__Exercise description__. Your copy should match the listing below exactly, except that it holds no images.

'''

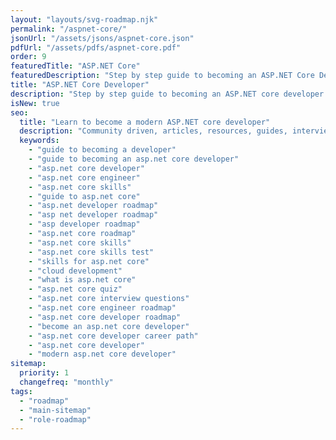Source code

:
 ```yaml
---
layout: "layouts/svg-roadmap.njk"
permalink: "/aspnet-core/"
jsonUrl: "/assets/jsons/aspnet-core.json"
pdfUrl: "/assets/pdfs/aspnet-core.pdf"
order: 9
featuredTitle: "ASP.NET Core"
featuredDescription: "Step by step guide to becoming an ASP.NET Core Developer in 2022"
title: "ASP.NET Core Developer"
description: "Step by step guide to becoming an ASP.NET core developer in 2022"
isNew: true
seo:
  title: "Learn to become a modern ASP.NET core developer"
  description: "Community driven, articles, resources, guides, interview questions, quizzes for asp.net core development. Learn to become a modern ASP.NET core developer by following the steps, skills, resources and guides listed in this roadmap."
  keywords:
    - "guide to becoming a developer"
    - "guide to becoming an asp.net core developer"
    - "asp.net core developer"
    - "asp.net core engineer"
    - "asp.net core skills"
    - "guide to asp.net core"
    - "asp.net developer roadmap"
    - "asp net developer roadmap"
    - "asp developer roadmap"
    - "asp.net core roadmap"
    - "asp.net core skills"
    - "asp.net core skills test"
    - "skills for asp.net core"
    - "cloud development"
    - "what is asp.net core"
    - "asp.net core quiz"
    - "asp.net core interview questions"
    - "asp.net core engineer roadmap"
    - "asp.net core developer roadmap"
    - "become an asp.net core developer"
    - "asp.net core developer career path"
    - "asp.net core developer"
    - "modern asp.net core developer"
sitemap:
  priority: 1
  changefreq: "monthly"
tags:
  - "roadmap"
  - "main-sitemap"
  - "role-roadmap"
---
```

'''

__Answer section__.
Source code

:
 ```yaml
---
layout: "layouts/svg-roadmap.njk"
permalink: "/aspnet-core/"
jsonUrl: "/assets/jsons/aspnet-core.json"
pdfUrl: "/assets/pdfs/aspnet-core.pdf"
order: 9
featuredTitle: "ASP.NET Core"
featuredDescription: "Step by step guide to becoming an ASP.NET Core Developer in 2022"
title: "ASP.NET Core Developer"
description: "Step by step guide to becoming an ASP.NET core developer in 2022"
isNew: true
seo:
  title: "Learn to become a modern ASP.NET core developer"
  description: "Community driven, articles, resources, guides, interview questions, quizzes for asp.net core development. Learn to become a modern ASP.NET core developer by following the steps, skills, resources and guides listed in this roadmap."
  keywords:
    - "guide to becoming a developer"
    - "guide to becoming an asp.net core developer"
    - "asp.net core developer"
    - "asp.net core engineer"
    - "asp.net core skills"
    - "guide to asp.net core"
    - "asp.net developer roadmap"
    - "asp net developer roadmap"
    - "asp developer roadmap"
    - "asp.net core roadmap"
    - "asp.net core skills"
    - "asp.net core skills test"
    - "skills for asp.net core"
    - "cloud development"
    - "what is asp.net core"
    - "asp.net core quiz"
    - "asp.net core interview questions"
    - "asp.net core engineer roadmap"
    - "asp.net core developer roadmap"
    - "become an asp.net core developer"
    - "asp.net core developer career path"
    - "asp.net core developer"
    - "modern asp.net core developer"
sitemap:
  priority: 1
  changefreq: "monthly"
tags:
  - "roadmap"
  - "main-sitemap"
  - "role-roadmap"
---
```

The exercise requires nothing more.